*** Exercise data ***

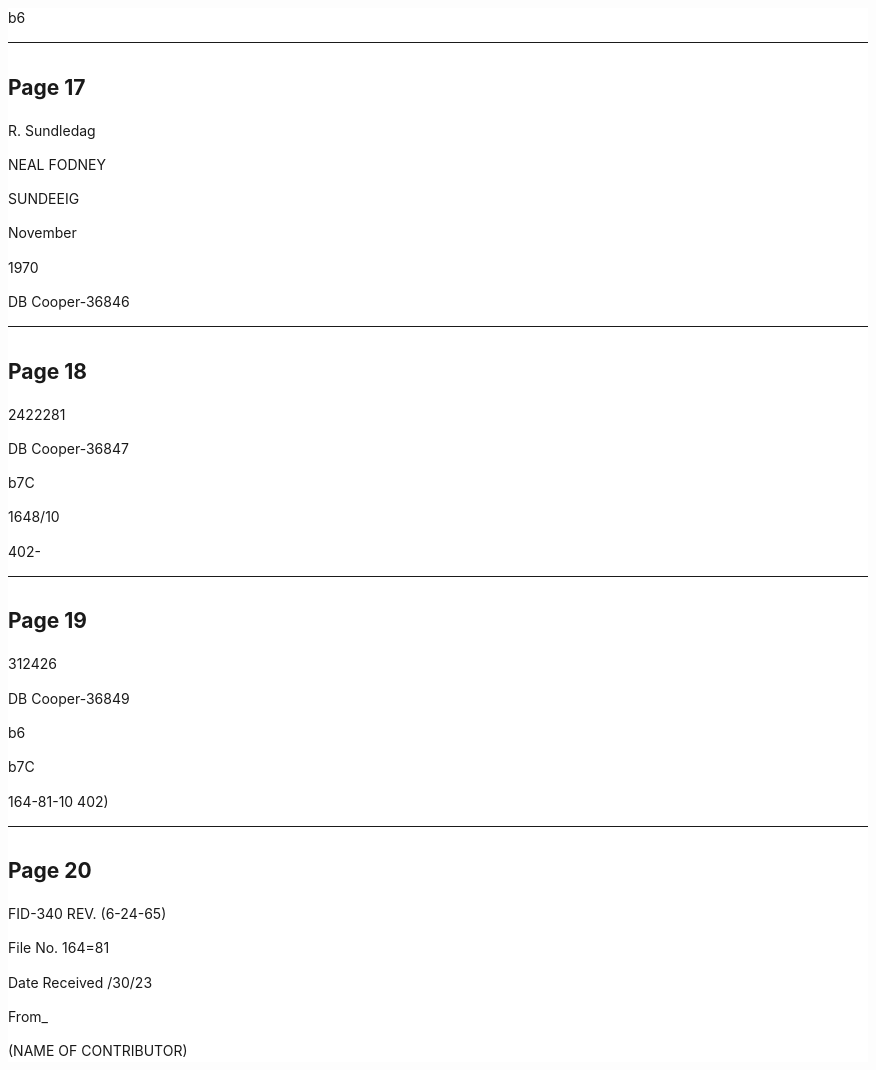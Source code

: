 b6

---

## Page 17

R. Sundledag

NEAL FODNEY

SUNDEEIG

November

1970

DB Cooper-36846

---

## Page 18

2422281

DB Cooper-36847

b7C

1648/10

402-

---

## Page 19

312426

DB Cooper-36849

b6

b7C

164-81-10 402)

---

## Page 20

FID-340 REV. (6-24-65)

File No. 164=81

Date Received /30/23

From_

(NAME OF CONTRIBUTOR)
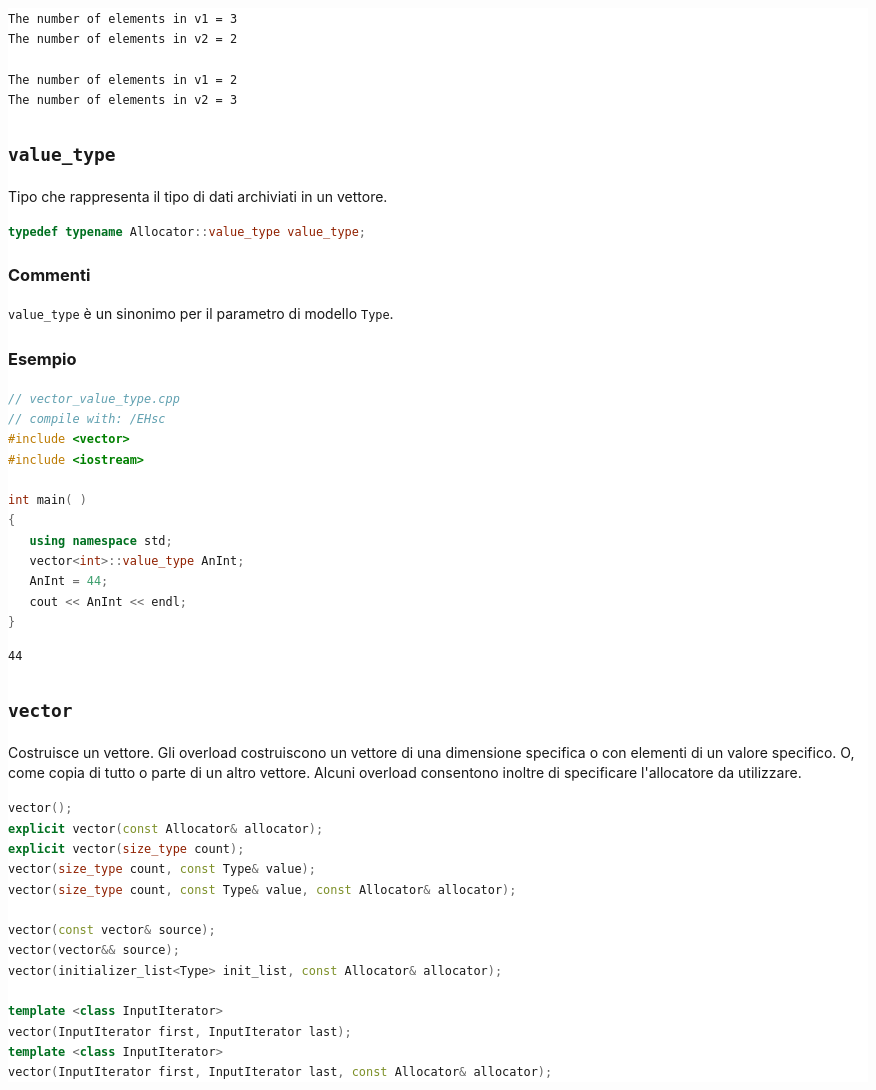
 ```Output
The number of elements in v1 = 3
The number of elements in v2 = 2

The number of elements in v1 = 2
The number of elements in v2 = 3
```

## <a name="value_type"></a><a name="value_type"></a> `value_type`

Tipo che rappresenta il tipo di dati archiviati in un vettore.

```cpp
typedef typename Allocator::value_type value_type;
```

### <a name="remarks"></a>Commenti

`value_type` è un sinonimo per il parametro di modello `Type`.

### <a name="example"></a>Esempio

```cpp
// vector_value_type.cpp
// compile with: /EHsc
#include <vector>
#include <iostream>

int main( )
{
   using namespace std;
   vector<int>::value_type AnInt;
   AnInt = 44;
   cout << AnInt << endl;
}
```

```Output
44
```

## <a name="vector"></a><a name="vector"></a> `vector`

Costruisce un vettore. Gli overload costruiscono un vettore di una dimensione specifica o con elementi di un valore specifico. O, come copia di tutto o parte di un altro vettore. Alcuni overload consentono inoltre di specificare l'allocatore da utilizzare.

```cpp
vector();
explicit vector(const Allocator& allocator);
explicit vector(size_type count);
vector(size_type count, const Type& value);
vector(size_type count, const Type& value, const Allocator& allocator);

vector(const vector& source);
vector(vector&& source);
vector(initializer_list<Type> init_list, const Allocator& allocator);

template <class InputIterator>
vector(InputIterator first, InputIterator last);
template <class InputIterator>
vector(InputIterator first, InputIterator last, const Allocator& allocator);
```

***

- What you will do
Your answer should be a single number: the count of lines in the entries that contain the word "const".

- Problem solution
6